Most of the time I have to read boring economic reports and forecasts, financial statements from the 200+ companies I follow for our clients, and regulatory guidance from the Comptroller of the Currency. So when I go on vacation, I like to find books that are as far removed from these financial publications as possible.
Vacation reading is always for pleasure. Whether its crime novels from Michael Connelly’s Harry Bosch series, fantasy books in the Game of Thrones genre, or comedic novels like Matt Ruff’s Fool On The Hill or his Sewer, Gas and Electric, I just roll wherever my mood leads me.
This vacation, I rented a house on the southern coast of Portugal with a group of friends. Lots of pool, beach and boat time allowed me to indulge myself in one of my all-time favorite writers Carl Hiaasen. On this particular trip I read five of the seven books in his Skink series.
Skink you ask?
The books in order are: Double Whammy, Native Tongue, Stormy Weather, Sick Puppy, Skinny Dip, Star Island, and Skink – No Surrender. Each one has a separate storyline that can only be described as comedic crime novel. The main characters in each novel are different, but each has a set of minor characters that are tangential to but also critical to the resolution of the plot. The central minor character is a man called Skink (but also occasionally called Governor and/or Captain).

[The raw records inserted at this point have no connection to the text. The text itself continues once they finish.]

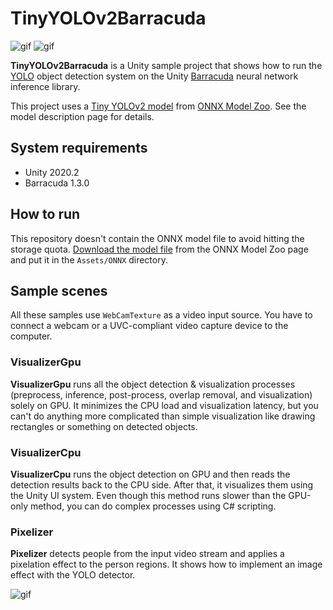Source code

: TinyYOLOv2Barracuda
===================

![gif](https://i.imgur.com/fmYy8os.gif)
![gif](https://i.imgur.com/82Tekyj.gif)

**TinyYOLOv2Barracuda** is a Unity sample project that shows how to run the
[YOLO] object detection system on the Unity [Barracuda] neural network inference
library.

[YOLO]: https://pjreddie.com/darknet/yolo/
[Barracuda]: https://docs.unity3d.com/Packages/com.unity.barracuda@latest

This project uses a [Tiny YOLOv2 model] from [ONNX Model Zoo]. See the model
description page for details.

[Tiny YOLOv2 model]:
  https://github.com/onnx/models/tree/master/vision/object_detection_segmentation/tiny-yolov2
[ONNX Model Zoo]: https://github.com/onnx/models

System requirements
-------------------

- Unity 2020.2
- Barracuda 1.3.0

How to run
----------

This repository doesn't contain the ONNX model file to avoid hitting the storage
quota. [Download the model file] from the ONNX Model Zoo page and put it in the
`Assets/ONNX` directory.

[Download the model file]:
  https://github.com/onnx/models/blob/master/vision/object_detection_segmentation/tiny-yolov2/model/tinyyolov2-7.onnx

Sample scenes
-------------

All these samples use `WebCamTexture` as a video input source. You have to
connect a webcam or a UVC-compliant video capture device to the computer.

### VisualizerGpu

**VisualizerGpu** runs all the object detection & visualization processes
(preprocess, inference, post-process, overlap removal, and visualization) solely
on GPU. It minimizes the CPU load and visualization latency, but you can't do
anything more complicated than simple visualization like drawing rectangles or
something on detected objects.

### VisualizerCpu

**VisualizerCpu** runs the object detection on GPU and then reads the detection
results back to the CPU side. After that, it visualizes them using the Unity UI
system. Even though this method runs slower than the GPU-only method, you can do
complex processes using C# scripting.

### Pixelizer

**Pixelizer** detects people from the input video stream and applies a
pixelation effect to the person regions. It shows how to implement an image
effect with the YOLO detector.

![gif](https://i.imgur.com/ps7ppfp.gif)

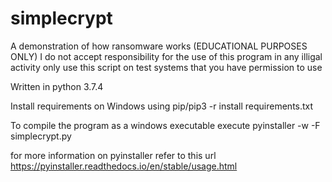 # simplecrypt
A demonstration of how ransomware works (EDUCATIONAL PURPOSES ONLY) 
I do not accept responsibility for the use of this program in any illigal activity only use this script on test systems that you have permission to use 

Written in python 3.7.4 

Install requirements on Windows using 
pip/pip3 -r install requirements.txt

To compile the program as a windows executable execute
pyinstaller -w -F simplecrypt.py 

for more information on pyinstaller refer to this url https://pyinstaller.readthedocs.io/en/stable/usage.html
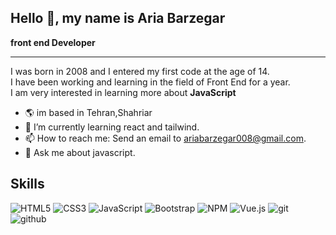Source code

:## Hello 👋, my name is Aria Barzegar 

<b>front end Developer</b>
- - - - - - - - - 
<p>I was born in 2008 and I entered my first code at the age of 14.<br>
I have been working and learning in the field of Front End for a year.<br>
I am very interested in learning more about <b>JavaScript</b> </p>

- 🌎 im based in Tehran,Shahriar
- 🌱 I’m currently learning react and tailwind.
- 📫 How to reach me: Send an email to ariabarzegar008@gmail.com.
- 💬 Ask me about javascript.

<h2><b>Skills</b></h2>

![HTML5](https://img.shields.io/badge/html5-%23E34F26.svg?style=flat-square&logo=html5&logoColor=white) ![CSS3](https://img.shields.io/badge/css3-%231572B6.svg?style=flat-square&logo=css3&logoColor=white) ![JavaScript](https://img.shields.io/badge/javascript-%23323330.svg?style=flat-square&logo=javascript&logoColor=%23F7DF1E) ![Bootstrap](https://img.shields.io/badge/bootstrap-%23563D7C.svg?style=flat-square&logo=bootstrap&logoColor=white)  ![NPM](https://img.shields.io/badge/NPM-%23000000.svg?style=flat-square&logo=npm&logoColor=white) 
![Vue.js](https://img.shields.io/badge/vuejs-%2335495e.svg?style=flat-square&logo=vuedotjs&logoColor=%234FC08D)
![git](https://img.shields.io/badge/git-%23E34F26.svg?style=flat-&logo=git&logoColor=black)
![github](https://img.shields.io/badge/github-%23323330.svg?style=&logo=github&logoColor=white)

Skink is the assumed persona of Clinton Tyree, ex-governor of Florida from the 1970’s, who has gone off the deep-end and now resides in the wilderness of Southern Florida, whether it be the Everglades or in the swampy areas of the Florida Keyes.
The novels all include eccentric native Floridians and their interactions with transplants from the North. Skink’s sole mission in life is to try to preserve as much of undeveloped Florida as he can. While Governor, he tried to pass legislation that would freeze all development, cut back on tourism and protect what remains of the native landscape. Naturally, he ran afoul of special interests, politicians, developers, and bankers (we always get a bad rap, eh?) who joined forces to fight his efforts. One day he snapped, left the capital, and ended his term in office by having his personal body guard, Jim Tile (who is in the present books as a Florida State Trooper, marginalized by being one of the few African Americans in that career), drive him into the sunset.
Living in the wilderness, Skink is described by Hiaasen as tall, muscular, deeply tanned with long silver hair with a glass eye that is somewhat larger than his normal eye and crimson in color. Many of the female lead characters in the series are attracted to him despite his antics (eating road kill, shooting at tourist busses, and tormenting all sorts of developers who try to pave over what is left of Florida’s undeveloped land).
Skink is generally involved in resolution of the central crime of the novel and somehow always manages to fade back into the wilderness after he saves the day and the environment. Much of the time, his immense collection of books (which are stored in junker cars abandoned in the marshlands), many of which are first editions, come somehow into play as does his love of 1960’s and 1970’s classic rock music.
If you are looking for a new read that doesn’t tax your mind too much but that does provide some laughs and leaves you curious about what happens next to Skink and Jim Tile, I can definitely recommend these Carl Hiaasen books as an enjoyable way to spend a vacation or just some down time here at home.